There's so much that you can do to fill the hole on your CV. You could volunteer for citizens advice bureau, be a volunteer for cid in the police (3 hours a week), work at a charity shop, food bank, animal shelter, or just pursue a hobby. Small steps lead to new places and experiences. Stop worrying about the bigger picture/trying to get there all at once. Just make a couple of very small tweaks.

HoneycombBauble · 17/07/2023 18:51

I think your potential ADHD may be at the core of all of this. And undiagnosed ADHD can lead to depression as you are struggling along with things other people seem to be able to do, yet you can't.
Some forms of ADHD have nothing to do with hyperactivity or attention. ADhD can involve a lack of executive function- skills which help us motivate ourselves; organise ourselves; persevere with difficult, complex or unrewarding tasks; even to start tasks you perceive as difficult ... These can be compounded by emotional dysregulation- reacting to and experiencing emotions differently from others. All together, you can see why someone might feel paralysed and unable to break out of a rut.
So all the advice in the world may not help, if you just don't have the brain type. That's NOT to say you can't do anything about these issues. Quite the reverse in fact. Read around ADHD - e.g. www.additudemag.com
It may resonate and be the key to understanding yourself, the first step to making changes towards the positive, meaningful, satisfying, happy life you deserve.

LifeMakeoverSOS · 18/07/2023 10:38

@SpinachSpinachMoreSpinach everyone seems to be championing radio 4 recently! I do love a good debate and informative discussion, so will definitely be tuning in. Always thought it was just the Archers 😬 Frustratingly, I think reading would be my thing, but my eyes sort of scan sentences and predict, but it's often wrong, so I end up going over the same bit of text again and again. I'm basically like a really ineffective predictive text. Plus my mind tends to wander, so I'm sort of looking at the words rather than reading them.

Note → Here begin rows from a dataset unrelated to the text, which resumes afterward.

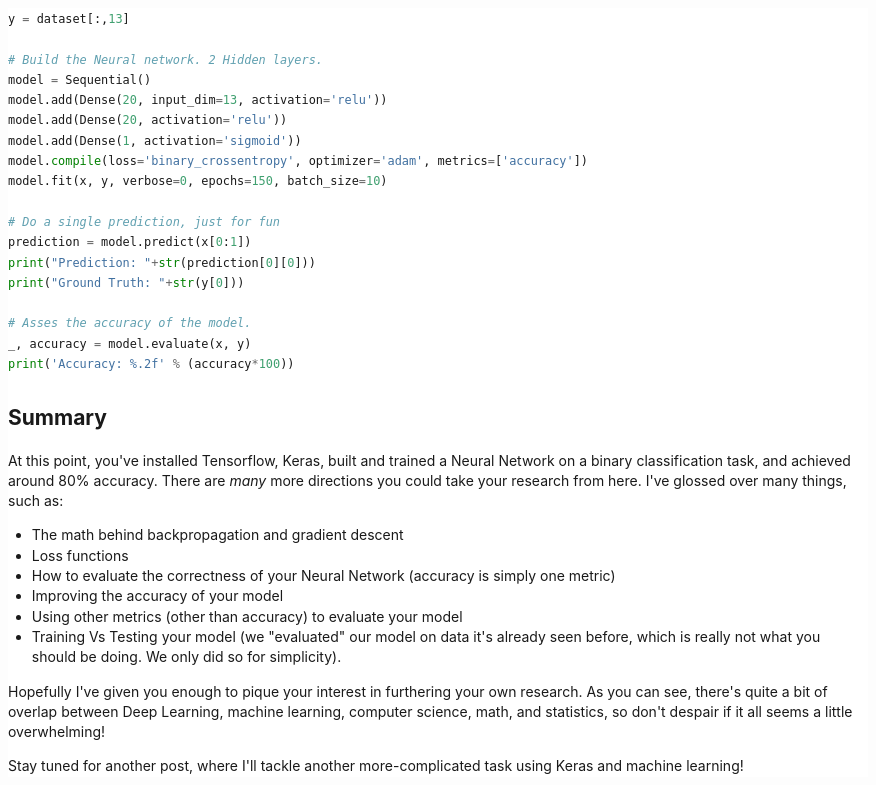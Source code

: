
 ```python [dl_tutorial_01.py]
y = dataset[:,13]

# Build the Neural network. 2 Hidden layers.
model = Sequential()
model.add(Dense(20, input_dim=13, activation='relu'))
model.add(Dense(20, activation='relu'))
model.add(Dense(1, activation='sigmoid'))
model.compile(loss='binary_crossentropy', optimizer='adam', metrics=['accuracy'])
model.fit(x, y, verbose=0, epochs=150, batch_size=10)

# Do a single prediction, just for fun
prediction = model.predict(x[0:1])
print("Prediction: "+str(prediction[0][0]))
print("Ground Truth: "+str(y[0]))

# Asses the accuracy of the model.
_, accuracy = model.evaluate(x, y)
print('Accuracy: %.2f' % (accuracy*100))
```

## Summary
At this point, you've installed Tensorflow, Keras, built and trained a Neural Network on a binary classification task, and achieved around 80% accuracy. There are *many* more directions you could take your research from here. I've glossed over many things, such as:
- The math behind backpropagation and gradient descent
- Loss functions
- How to evaluate the correctness of your Neural Network (accuracy is simply one metric)
- Improving the accuracy of your model
- Using other metrics (other than accuracy) to evaluate your model
- Training Vs Testing your model (we "evaluated" our model on data it's already seen before, which is really not what you should be doing. We only did so for simplicity).

Hopefully I've given you enough to pique your interest in furthering your own research. As you can see, there's quite a bit of overlap between Deep Learning, machine learning, computer science, math, and statistics, so don't despair if it all seems a little overwhelming!

Stay tuned for another post, where I'll tackle another more-complicated task using Keras and machine learning!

@TreesWelliesKnees thanks for the recommendation.

@AuntieJune the amount of times I have started the process of volunteering, but then chickened out. My self confidence/belief is that low. I was going to volunteer for the CAB and was going in for an interview, but then I heard through a mum friend that they throw you in at the deep end (probably what I need) and I just panicked and bolted...again. I think I'm just so scared of failure that I protect myself from it by basically doing nothing. I know how ridiculous that I'd, but it's like a hardened mindset.

@LilyLemonade I think this sounds like a very good idea.

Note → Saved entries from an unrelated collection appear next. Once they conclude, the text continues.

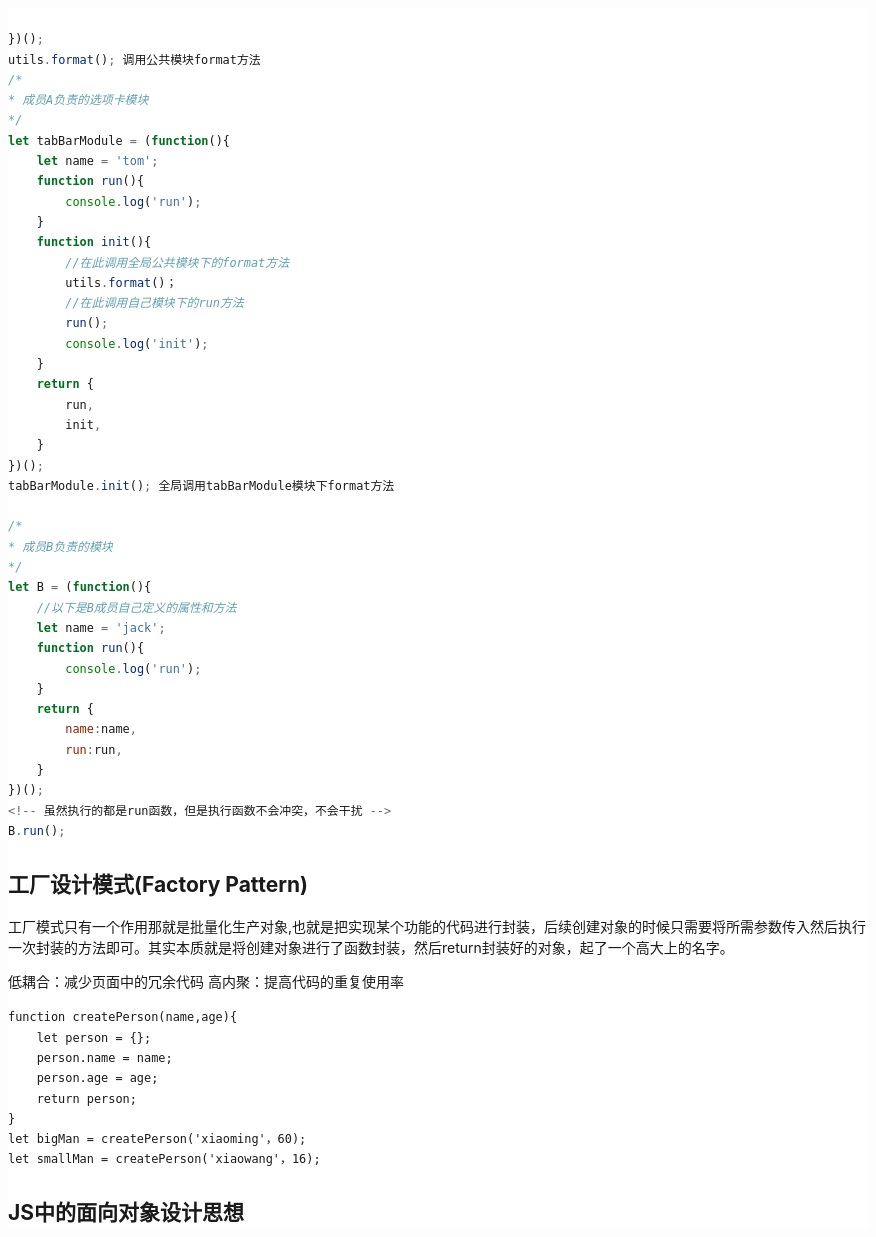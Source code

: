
 ```javascript
	
})();
utils.format(); 调用公共模块format方法
/*
* 成员A负责的选项卡模块
*/
let tabBarModule = (function(){
	let name = 'tom';
	function run(){
		console.log('run');
	}
	function init(){
		//在此调用全局公共模块下的format方法
		utils.format()；
		//在此调用自己模块下的run方法
		run();
		console.log('init');
	}
	return {
		run,
		init,
	}
})();
tabBarModule.init(); 全局调用tabBarModule模块下format方法

/*
* 成员B负责的模块
*/
let B = (function(){
	//以下是B成员自己定义的属性和方法
	let name = 'jack';
	function run(){
		console.log('run');
	}
	return {
		name:name,
		run:run,
	}
})();
<!-- 虽然执行的都是run函数，但是执行函数不会冲突，不会干扰 -->
B.run();
```

## 工厂设计模式(Factory Pattern)
工厂模式只有一个作用那就是批量化生产对象,也就是把实现某个功能的代码进行封装，后续创建对象的时候只需要将所需参数传入然后执行一次封装的方法即可。其实本质就是将创建对象进行了函数封装，然后return封装好的对象，起了一个高大上的名字。

低耦合：减少页面中的冗余代码
高内聚：提高代码的重复使用率

```
function createPerson(name,age){
	let person = {};
	person.name = name;
	person.age = age;
	return person;
}
let bigMan = createPerson('xiaoming'，60);
let smallMan = createPerson('xiaowang'，16);

```
## JS中的面向对象设计思想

@Farmageddon I hear list making can be very satisfying. My list would be more scroll 😬 I might give this a go.

@Oioicaptain I have had several courses of CBT, but only found one mildly helpful. I'm glad you have had so much success. I think I was unlucky with my therapists tbh. They didn't really get where I was coming from. I was actually on a waiting list to give it another go with a new therapist, but haven't heard anything for months.

@HoneycombBauble yes, you could be right. I have never had problems with hyperactivity, impulsive or inappropriate behaviour, but seem to tick most other boxes.

OP posts:
SpinachSpinachMoreSpinach · 18/07/2023 12:04

I note what you are saying about finding reading difficult, but I would urge you to read that book I suggested, An Incomplete Education. It's quite long, but in easily digestable chapters on all kinds of different topics. It will give you a tremendous amount of knowledge and the confidence that goes with 'being educated'.